Show the lines below where "Decision" occurs.

[Material provided]

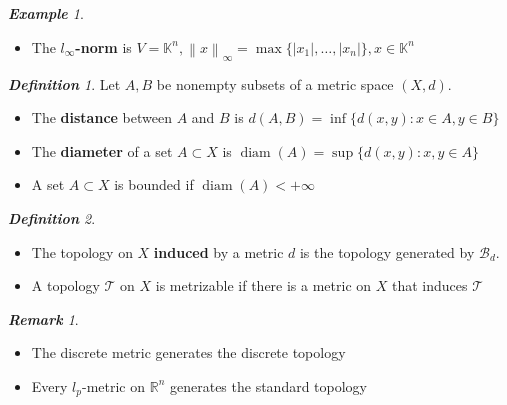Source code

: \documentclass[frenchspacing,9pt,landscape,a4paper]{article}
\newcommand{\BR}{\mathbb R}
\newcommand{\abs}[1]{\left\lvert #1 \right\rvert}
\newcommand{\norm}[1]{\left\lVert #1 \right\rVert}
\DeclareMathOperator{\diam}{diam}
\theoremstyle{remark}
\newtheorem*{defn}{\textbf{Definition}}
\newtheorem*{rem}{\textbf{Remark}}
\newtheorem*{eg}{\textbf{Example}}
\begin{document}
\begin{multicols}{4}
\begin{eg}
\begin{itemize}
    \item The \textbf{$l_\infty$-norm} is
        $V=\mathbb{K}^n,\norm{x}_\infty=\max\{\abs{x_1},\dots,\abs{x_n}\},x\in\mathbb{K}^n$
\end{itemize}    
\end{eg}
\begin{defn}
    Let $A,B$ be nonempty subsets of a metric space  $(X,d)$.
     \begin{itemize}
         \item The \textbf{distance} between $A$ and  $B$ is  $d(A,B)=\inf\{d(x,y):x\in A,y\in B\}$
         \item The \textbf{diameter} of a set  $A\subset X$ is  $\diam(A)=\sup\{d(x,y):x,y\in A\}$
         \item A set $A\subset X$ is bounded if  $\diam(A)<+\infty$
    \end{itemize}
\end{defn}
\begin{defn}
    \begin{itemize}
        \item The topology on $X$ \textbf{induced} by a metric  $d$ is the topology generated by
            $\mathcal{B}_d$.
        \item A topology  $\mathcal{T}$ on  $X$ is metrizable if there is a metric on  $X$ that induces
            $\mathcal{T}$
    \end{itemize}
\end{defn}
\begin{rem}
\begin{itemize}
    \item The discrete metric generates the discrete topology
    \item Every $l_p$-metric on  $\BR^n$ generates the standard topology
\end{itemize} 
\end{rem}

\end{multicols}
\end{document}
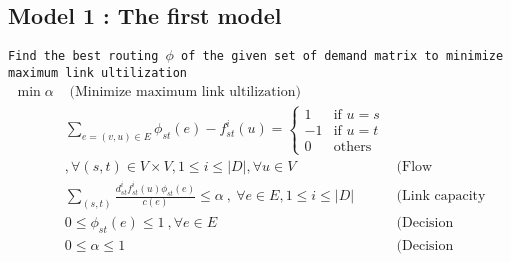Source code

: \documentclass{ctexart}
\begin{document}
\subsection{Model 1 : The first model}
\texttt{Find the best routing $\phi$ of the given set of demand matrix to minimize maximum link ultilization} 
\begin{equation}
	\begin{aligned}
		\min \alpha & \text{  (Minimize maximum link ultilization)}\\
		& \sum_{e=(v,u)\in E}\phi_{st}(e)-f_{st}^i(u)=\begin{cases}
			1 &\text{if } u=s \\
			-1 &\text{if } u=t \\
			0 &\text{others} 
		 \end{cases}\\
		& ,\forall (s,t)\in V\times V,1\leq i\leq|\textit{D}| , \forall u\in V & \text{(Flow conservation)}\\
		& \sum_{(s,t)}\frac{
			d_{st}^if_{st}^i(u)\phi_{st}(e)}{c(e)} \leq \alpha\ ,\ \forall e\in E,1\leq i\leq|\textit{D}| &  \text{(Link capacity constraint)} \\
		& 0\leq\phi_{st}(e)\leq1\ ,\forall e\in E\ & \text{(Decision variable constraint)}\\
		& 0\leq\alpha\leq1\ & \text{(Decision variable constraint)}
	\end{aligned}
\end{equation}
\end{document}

[/Material provided]

* [Completed task]:
		& 0\leq\phi_{st}(e)\leq1\ ,\forall e\in E\ & \text{(Decision variable constraint)}\\
		& 0\leq\alpha\leq1\ & \text{(Decision variable constraint)}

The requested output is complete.